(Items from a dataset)
==================================================

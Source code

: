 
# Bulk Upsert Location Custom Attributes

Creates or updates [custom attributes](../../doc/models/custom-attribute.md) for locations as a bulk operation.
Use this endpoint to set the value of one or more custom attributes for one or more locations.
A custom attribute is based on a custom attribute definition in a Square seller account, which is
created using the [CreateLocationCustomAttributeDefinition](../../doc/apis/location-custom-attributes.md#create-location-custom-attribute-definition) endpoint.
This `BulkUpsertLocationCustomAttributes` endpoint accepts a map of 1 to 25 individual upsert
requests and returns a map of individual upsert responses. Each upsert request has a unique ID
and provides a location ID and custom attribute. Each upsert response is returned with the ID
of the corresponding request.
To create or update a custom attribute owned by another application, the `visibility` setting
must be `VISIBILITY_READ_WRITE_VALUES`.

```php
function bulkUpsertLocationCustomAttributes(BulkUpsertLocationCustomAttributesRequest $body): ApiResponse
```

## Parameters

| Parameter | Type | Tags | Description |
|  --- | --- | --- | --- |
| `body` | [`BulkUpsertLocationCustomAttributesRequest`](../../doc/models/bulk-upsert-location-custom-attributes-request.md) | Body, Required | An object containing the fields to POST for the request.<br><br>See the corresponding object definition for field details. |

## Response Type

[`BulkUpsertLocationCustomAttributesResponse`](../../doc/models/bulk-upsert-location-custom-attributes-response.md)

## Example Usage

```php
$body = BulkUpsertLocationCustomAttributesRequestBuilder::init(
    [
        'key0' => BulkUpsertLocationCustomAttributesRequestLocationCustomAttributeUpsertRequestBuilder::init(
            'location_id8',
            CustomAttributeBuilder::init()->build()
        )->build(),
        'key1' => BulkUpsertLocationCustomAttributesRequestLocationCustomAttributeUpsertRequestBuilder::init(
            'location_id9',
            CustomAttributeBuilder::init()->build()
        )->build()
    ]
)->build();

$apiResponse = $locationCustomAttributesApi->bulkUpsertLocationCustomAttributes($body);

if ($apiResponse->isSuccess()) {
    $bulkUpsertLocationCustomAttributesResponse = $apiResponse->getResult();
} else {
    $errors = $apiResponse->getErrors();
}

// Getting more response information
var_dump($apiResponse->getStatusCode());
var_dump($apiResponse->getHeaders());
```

==================================================

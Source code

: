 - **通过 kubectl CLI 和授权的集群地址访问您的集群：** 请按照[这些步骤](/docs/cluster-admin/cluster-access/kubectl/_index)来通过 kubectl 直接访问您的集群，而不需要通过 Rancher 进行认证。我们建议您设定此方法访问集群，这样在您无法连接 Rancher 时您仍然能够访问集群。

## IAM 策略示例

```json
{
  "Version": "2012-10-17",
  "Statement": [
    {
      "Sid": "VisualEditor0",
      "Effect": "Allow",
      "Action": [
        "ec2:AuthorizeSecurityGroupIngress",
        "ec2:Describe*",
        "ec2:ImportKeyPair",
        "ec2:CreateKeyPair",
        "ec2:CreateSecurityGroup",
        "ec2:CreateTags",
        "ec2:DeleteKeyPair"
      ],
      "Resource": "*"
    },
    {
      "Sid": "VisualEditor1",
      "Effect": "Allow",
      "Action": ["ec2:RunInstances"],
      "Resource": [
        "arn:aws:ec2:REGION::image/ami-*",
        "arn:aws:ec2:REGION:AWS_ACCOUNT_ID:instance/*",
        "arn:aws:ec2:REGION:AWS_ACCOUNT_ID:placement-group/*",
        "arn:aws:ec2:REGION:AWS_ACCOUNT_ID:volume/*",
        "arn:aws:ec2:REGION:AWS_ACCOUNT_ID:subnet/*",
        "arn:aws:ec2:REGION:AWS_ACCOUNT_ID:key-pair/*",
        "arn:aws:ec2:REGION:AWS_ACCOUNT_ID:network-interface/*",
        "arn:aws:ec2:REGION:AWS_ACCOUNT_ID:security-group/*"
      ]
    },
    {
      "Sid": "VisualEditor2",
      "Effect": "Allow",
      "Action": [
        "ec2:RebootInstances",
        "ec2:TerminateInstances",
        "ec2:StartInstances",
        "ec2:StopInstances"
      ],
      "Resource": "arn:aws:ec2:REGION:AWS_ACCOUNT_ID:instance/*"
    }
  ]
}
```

==================================================

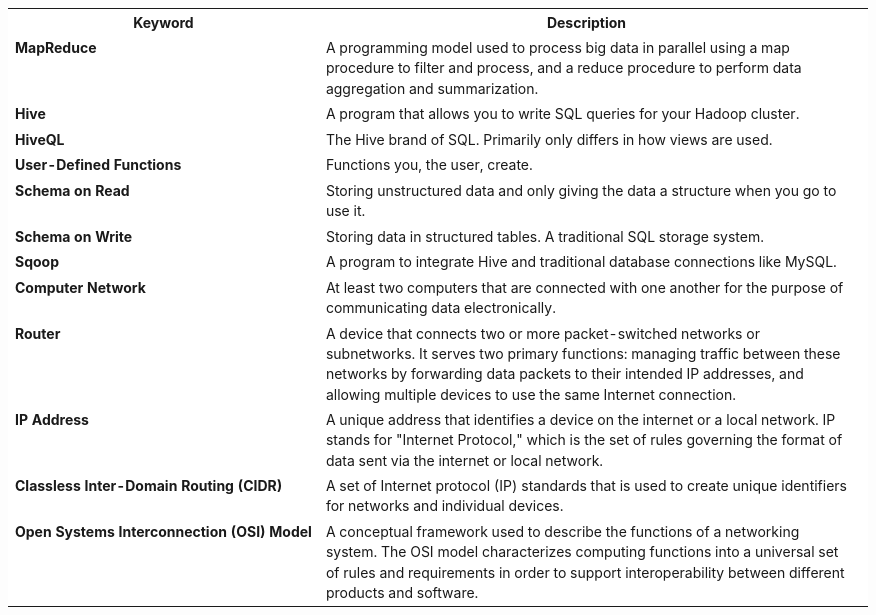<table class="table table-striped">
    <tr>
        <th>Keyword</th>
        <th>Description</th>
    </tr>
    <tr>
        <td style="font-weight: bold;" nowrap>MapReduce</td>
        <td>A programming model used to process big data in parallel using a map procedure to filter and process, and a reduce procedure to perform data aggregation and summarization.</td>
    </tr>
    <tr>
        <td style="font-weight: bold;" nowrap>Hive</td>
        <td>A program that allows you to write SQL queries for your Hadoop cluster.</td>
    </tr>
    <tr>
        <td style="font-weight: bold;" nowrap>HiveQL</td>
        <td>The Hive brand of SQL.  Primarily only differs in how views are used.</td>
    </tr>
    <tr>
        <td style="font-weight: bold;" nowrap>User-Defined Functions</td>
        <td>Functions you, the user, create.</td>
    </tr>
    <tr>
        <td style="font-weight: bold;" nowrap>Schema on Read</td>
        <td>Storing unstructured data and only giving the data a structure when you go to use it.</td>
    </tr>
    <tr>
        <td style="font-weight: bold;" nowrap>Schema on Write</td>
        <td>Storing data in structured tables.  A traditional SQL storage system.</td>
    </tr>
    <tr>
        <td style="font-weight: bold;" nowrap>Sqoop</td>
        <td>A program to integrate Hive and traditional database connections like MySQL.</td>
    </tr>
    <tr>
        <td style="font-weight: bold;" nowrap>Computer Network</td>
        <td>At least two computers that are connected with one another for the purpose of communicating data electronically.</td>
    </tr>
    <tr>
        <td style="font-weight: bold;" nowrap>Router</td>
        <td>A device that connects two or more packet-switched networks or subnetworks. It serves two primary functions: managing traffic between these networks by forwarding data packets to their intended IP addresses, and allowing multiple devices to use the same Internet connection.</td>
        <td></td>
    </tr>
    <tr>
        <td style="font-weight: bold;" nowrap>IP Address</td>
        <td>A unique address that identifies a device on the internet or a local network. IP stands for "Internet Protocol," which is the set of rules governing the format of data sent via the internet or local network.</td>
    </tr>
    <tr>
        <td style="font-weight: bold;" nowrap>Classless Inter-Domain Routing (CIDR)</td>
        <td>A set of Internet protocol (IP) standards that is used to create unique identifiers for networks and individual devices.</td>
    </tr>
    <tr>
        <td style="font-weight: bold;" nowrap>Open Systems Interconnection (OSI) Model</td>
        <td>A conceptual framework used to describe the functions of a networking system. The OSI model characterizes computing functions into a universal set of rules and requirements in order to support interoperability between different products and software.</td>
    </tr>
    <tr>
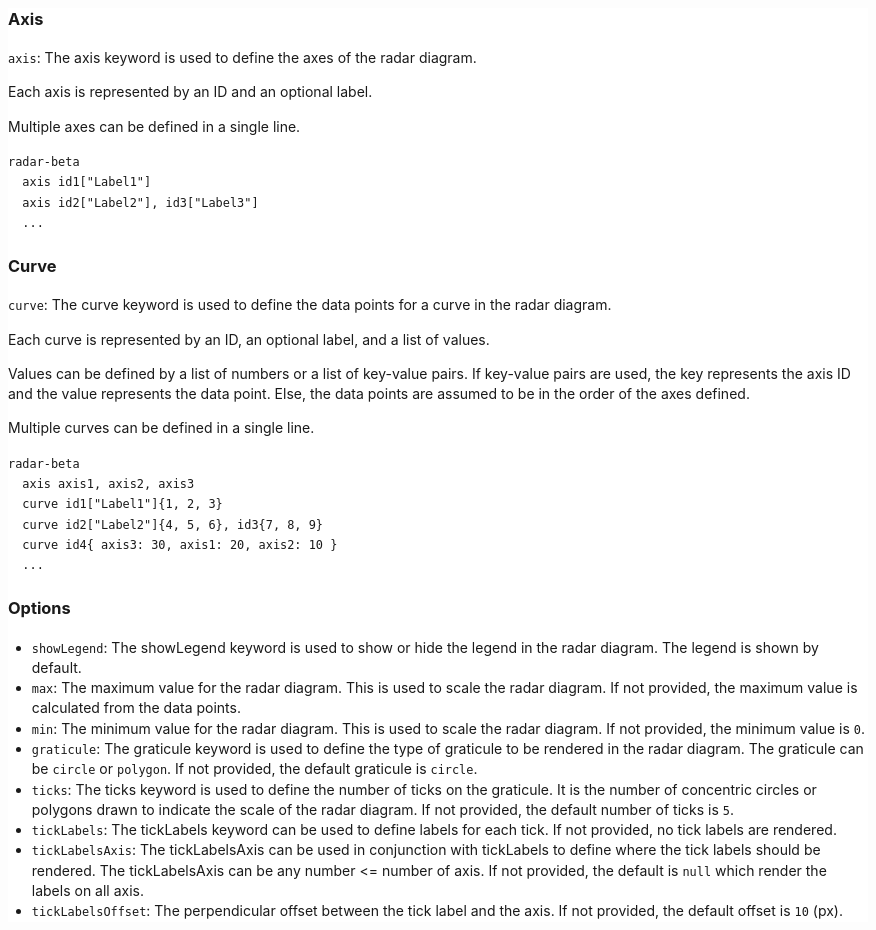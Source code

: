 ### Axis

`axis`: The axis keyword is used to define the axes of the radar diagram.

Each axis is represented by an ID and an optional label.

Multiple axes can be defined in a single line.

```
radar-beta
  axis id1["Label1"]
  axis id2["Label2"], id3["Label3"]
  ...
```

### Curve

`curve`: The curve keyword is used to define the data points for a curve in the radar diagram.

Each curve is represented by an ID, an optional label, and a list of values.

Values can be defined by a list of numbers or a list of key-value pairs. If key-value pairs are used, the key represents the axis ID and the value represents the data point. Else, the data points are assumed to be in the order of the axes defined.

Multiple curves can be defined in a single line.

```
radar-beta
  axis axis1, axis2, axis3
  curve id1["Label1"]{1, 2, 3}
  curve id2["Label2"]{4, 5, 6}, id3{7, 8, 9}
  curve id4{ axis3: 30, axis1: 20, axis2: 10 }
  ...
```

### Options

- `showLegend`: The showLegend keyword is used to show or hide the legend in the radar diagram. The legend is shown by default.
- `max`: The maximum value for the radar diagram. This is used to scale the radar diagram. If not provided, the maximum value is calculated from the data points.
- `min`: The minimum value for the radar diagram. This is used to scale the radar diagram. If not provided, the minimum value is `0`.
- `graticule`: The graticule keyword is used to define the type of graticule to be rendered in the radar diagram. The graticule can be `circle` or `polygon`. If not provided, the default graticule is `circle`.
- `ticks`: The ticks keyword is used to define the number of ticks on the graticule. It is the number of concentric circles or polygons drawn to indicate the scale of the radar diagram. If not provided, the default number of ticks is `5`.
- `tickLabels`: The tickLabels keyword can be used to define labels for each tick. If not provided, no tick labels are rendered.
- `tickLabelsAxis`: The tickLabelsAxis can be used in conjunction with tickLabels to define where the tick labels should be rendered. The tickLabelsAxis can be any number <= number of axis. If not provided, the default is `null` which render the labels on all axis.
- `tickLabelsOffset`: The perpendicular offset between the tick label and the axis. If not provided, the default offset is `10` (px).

==================================================

▶ **WHAT YOU ARE ASKED TO DO**: Only the lines above from the line containing "<td>Storing unstructured data" through the line containing "Interconnection (OSI) Model</td>" should be retyped, exactly and with both ends included.

▶ **SOLUTION**:
        <td>Storing unstructured data and only giving the data a structure when you go to use it.</td>
    </tr>
    <tr>
        <td style="font-weight: bold;" nowrap>Schema on Write</td>
        <td>Storing data in structured tables.  A traditional SQL storage system.</td>
    </tr>
    <tr>
        <td style="font-weight: bold;" nowrap>Sqoop</td>
        <td>A program to integrate Hive and traditional database connections like MySQL.</td>
    </tr>
    <tr>
        <td style="font-weight: bold;" nowrap>Computer Network</td>
        <td>At least two computers that are connected with one another for the purpose of communicating data electronically.</td>
    </tr>
    <tr>
        <td style="font-weight: bold;" nowrap>Router</td>
        <td>A device that connects two or more packet-switched networks or subnetworks. It serves two primary functions: managing traffic between these networks by forwarding data packets to their intended IP addresses, and allowing multiple devices to use the same Internet connection.</td>
        <td></td>
    </tr>
    <tr>
        <td style="font-weight: bold;" nowrap>IP Address</td>
        <td>A unique address that identifies a device on the internet or a local network. IP stands for "Internet Protocol," which is the set of rules governing the format of data sent via the internet or local network.</td>
    </tr>
    <tr>
        <td style="font-weight: bold;" nowrap>Classless Inter-Domain Routing (CIDR)</td>
        <td>A set of Internet protocol (IP) standards that is used to create unique identifiers for networks and individual devices.</td>
    </tr>
    <tr>
        <td style="font-weight: bold;" nowrap>Open Systems Interconnection (OSI) Model</td>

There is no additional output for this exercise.